WORK REQUIRED:
Among the records below, find the lines that hold the word "support" and report how many there are, with no other words.

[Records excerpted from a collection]
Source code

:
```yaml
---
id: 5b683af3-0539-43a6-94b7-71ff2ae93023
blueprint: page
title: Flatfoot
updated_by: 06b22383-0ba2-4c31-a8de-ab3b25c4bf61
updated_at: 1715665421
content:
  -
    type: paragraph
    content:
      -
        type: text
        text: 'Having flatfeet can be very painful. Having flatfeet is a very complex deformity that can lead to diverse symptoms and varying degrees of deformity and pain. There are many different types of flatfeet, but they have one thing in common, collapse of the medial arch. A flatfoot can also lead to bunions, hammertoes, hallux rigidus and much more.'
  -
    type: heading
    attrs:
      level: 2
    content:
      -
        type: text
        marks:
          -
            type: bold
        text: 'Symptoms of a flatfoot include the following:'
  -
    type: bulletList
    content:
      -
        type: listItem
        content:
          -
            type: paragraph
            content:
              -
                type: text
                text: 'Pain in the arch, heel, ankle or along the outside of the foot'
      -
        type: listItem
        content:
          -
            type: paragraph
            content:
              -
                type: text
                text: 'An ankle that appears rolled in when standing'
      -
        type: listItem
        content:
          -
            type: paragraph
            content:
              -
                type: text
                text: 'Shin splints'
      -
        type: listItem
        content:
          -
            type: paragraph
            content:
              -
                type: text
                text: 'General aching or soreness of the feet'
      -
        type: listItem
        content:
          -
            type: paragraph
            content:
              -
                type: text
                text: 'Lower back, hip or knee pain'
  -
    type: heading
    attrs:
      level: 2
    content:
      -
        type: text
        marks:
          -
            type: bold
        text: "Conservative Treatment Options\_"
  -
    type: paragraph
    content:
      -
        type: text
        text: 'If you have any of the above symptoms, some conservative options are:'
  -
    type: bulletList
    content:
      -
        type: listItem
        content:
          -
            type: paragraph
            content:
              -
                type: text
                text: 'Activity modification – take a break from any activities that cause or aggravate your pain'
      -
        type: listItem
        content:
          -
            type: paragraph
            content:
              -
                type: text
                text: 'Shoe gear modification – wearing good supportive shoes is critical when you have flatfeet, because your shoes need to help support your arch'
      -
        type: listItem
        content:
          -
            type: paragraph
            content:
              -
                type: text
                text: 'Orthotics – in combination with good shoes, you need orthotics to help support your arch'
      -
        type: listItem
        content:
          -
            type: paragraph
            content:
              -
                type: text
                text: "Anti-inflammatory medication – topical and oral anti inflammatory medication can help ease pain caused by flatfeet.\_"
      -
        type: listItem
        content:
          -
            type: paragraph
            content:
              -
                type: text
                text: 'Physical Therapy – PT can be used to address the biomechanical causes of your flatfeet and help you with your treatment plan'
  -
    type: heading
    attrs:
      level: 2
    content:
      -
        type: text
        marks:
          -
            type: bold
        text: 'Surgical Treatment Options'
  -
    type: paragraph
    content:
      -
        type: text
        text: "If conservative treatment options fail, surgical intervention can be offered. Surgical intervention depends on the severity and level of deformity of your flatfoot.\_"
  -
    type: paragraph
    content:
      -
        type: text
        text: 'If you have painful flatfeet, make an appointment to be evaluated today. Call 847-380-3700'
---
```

...

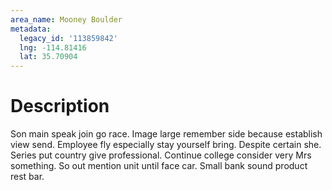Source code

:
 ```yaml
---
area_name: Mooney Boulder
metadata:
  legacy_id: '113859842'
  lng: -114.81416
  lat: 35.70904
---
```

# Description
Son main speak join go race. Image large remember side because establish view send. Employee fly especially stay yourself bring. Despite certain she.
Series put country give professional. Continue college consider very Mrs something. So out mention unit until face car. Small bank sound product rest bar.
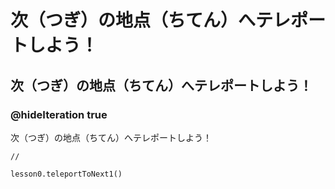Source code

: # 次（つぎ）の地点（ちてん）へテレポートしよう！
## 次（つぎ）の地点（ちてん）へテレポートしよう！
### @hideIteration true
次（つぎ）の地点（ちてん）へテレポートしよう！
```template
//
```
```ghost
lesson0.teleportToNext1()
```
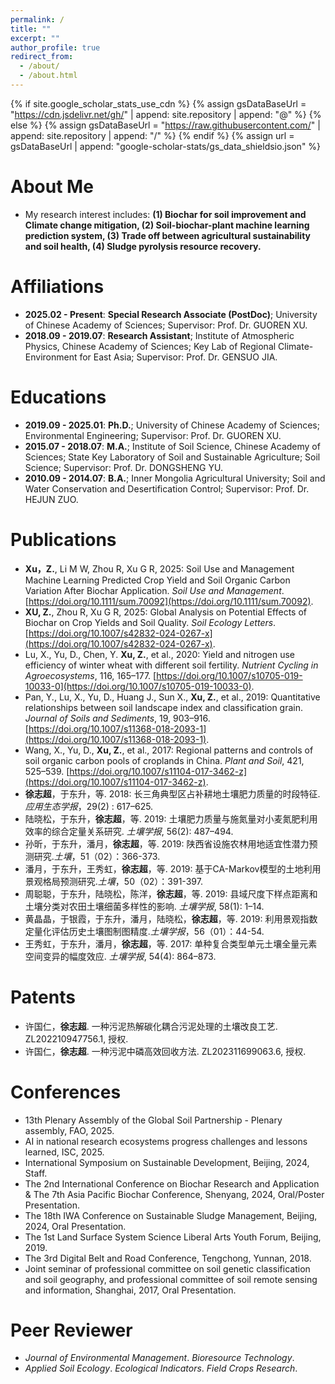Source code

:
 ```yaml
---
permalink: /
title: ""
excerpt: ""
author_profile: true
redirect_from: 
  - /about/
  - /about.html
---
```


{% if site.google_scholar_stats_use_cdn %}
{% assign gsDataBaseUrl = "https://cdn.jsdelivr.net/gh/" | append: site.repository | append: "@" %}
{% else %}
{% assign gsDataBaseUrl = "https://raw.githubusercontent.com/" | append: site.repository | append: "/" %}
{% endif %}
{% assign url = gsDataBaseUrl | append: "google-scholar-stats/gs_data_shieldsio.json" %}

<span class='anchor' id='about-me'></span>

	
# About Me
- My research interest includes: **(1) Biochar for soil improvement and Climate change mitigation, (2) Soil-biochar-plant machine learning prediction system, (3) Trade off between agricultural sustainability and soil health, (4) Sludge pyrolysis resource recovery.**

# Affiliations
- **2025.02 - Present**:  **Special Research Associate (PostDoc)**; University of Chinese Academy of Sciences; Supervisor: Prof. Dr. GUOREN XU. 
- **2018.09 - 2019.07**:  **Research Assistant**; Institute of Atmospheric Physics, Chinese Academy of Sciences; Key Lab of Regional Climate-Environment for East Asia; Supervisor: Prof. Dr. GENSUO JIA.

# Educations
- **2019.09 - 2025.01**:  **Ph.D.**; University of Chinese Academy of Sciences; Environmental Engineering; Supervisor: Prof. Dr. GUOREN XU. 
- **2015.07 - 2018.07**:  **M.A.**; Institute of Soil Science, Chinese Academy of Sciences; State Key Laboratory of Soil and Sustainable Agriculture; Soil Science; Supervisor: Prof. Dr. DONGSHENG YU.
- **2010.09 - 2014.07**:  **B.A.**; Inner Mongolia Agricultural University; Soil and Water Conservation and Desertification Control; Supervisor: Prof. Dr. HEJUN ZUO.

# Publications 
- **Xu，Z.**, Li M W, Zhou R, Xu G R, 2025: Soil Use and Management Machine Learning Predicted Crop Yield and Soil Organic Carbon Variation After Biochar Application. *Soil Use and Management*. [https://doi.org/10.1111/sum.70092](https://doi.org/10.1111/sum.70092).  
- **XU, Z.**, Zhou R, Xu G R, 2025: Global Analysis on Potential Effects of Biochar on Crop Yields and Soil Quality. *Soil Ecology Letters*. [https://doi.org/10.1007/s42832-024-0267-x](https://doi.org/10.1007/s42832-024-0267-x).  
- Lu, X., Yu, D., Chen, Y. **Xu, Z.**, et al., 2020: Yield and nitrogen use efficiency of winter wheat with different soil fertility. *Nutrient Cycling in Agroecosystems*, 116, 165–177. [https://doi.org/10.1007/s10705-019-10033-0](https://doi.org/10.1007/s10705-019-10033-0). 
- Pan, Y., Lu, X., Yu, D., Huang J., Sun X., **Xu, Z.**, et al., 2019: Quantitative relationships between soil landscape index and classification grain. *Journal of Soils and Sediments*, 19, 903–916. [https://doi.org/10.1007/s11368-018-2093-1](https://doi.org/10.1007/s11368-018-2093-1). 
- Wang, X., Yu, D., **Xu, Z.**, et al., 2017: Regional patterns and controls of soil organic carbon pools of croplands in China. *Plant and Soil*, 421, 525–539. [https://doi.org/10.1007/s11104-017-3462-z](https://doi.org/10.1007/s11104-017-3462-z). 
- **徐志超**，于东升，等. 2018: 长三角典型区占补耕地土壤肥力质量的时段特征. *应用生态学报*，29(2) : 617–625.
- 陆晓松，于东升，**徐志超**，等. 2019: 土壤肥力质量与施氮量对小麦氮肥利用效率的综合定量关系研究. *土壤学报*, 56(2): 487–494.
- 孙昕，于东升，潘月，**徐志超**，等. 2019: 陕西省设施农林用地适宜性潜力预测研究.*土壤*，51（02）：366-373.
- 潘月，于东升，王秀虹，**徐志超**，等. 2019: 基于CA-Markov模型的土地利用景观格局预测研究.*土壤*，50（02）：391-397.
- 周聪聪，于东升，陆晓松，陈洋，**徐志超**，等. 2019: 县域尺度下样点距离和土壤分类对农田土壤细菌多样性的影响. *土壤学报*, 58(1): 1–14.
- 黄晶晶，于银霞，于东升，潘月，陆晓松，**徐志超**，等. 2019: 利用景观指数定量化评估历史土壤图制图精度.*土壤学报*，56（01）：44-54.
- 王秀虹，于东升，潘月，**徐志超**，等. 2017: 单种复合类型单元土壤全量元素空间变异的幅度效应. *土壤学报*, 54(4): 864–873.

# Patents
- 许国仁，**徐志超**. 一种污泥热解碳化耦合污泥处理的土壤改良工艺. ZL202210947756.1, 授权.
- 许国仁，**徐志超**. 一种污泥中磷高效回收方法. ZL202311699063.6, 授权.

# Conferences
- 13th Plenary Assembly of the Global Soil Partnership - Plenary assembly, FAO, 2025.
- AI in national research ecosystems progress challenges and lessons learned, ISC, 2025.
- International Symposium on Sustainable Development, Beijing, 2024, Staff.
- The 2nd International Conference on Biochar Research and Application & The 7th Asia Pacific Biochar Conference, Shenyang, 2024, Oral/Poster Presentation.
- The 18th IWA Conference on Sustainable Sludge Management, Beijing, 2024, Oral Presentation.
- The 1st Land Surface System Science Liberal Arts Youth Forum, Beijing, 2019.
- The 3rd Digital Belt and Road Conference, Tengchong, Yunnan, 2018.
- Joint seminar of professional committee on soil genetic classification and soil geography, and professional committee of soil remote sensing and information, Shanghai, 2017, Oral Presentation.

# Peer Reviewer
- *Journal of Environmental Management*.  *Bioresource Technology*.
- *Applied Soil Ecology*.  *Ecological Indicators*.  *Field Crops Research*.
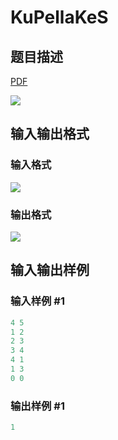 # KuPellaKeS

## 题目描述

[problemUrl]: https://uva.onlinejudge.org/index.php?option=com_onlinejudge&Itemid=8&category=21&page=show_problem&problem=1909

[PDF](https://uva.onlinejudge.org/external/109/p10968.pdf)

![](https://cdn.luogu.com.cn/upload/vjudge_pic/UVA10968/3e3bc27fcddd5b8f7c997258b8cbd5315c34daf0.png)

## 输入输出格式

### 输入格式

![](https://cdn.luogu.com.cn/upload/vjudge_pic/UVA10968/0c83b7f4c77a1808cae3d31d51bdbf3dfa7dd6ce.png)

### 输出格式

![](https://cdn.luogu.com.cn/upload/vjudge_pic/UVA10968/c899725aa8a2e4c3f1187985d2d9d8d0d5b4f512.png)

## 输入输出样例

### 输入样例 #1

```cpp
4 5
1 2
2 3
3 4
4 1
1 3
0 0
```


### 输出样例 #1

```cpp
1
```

==

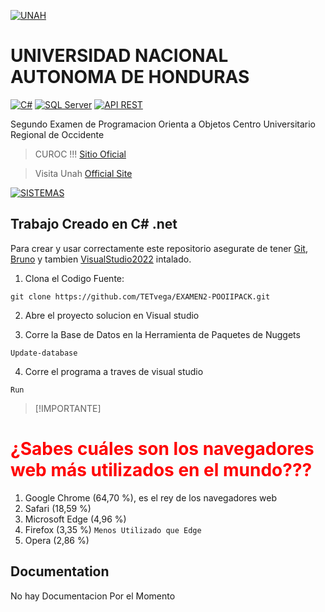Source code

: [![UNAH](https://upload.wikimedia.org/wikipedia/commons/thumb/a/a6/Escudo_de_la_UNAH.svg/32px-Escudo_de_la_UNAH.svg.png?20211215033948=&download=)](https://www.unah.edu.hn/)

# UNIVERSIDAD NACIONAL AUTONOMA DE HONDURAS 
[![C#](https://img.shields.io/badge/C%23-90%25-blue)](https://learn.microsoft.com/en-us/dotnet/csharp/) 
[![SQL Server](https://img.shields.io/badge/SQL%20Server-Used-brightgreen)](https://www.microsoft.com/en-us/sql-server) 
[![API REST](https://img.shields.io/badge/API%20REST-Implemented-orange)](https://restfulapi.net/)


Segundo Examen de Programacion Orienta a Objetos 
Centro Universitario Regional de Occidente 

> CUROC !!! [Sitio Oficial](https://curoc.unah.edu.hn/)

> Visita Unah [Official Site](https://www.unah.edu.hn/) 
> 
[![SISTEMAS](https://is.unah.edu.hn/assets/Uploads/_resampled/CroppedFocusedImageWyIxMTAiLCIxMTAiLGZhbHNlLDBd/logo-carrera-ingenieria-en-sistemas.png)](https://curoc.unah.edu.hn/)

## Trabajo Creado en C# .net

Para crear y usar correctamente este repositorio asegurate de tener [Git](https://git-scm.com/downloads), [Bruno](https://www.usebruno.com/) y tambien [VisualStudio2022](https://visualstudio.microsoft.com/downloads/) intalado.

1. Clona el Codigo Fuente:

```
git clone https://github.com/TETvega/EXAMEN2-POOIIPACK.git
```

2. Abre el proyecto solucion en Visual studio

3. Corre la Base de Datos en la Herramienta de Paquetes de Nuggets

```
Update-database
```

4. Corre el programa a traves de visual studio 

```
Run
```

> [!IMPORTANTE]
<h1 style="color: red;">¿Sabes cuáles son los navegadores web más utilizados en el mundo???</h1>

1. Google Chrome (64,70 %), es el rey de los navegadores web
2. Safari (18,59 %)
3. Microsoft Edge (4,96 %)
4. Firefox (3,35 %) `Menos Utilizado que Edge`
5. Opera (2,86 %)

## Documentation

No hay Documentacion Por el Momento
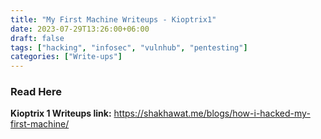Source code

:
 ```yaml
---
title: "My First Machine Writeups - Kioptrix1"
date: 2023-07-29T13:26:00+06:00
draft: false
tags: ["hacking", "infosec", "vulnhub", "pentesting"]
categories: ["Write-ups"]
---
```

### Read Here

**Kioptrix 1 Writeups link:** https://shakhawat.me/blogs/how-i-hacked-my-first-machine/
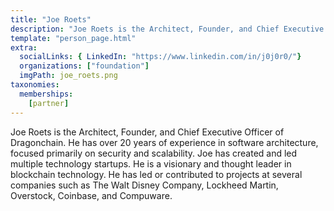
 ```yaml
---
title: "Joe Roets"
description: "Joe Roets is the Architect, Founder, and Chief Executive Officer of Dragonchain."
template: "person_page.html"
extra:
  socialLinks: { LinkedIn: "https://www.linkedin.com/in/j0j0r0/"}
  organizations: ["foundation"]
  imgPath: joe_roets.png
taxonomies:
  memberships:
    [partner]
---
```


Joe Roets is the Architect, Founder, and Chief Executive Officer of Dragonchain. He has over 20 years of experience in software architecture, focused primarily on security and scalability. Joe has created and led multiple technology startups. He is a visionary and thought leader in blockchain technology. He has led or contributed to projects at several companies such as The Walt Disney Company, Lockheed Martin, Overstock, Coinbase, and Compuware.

ANSWER TO THIS TASK:
2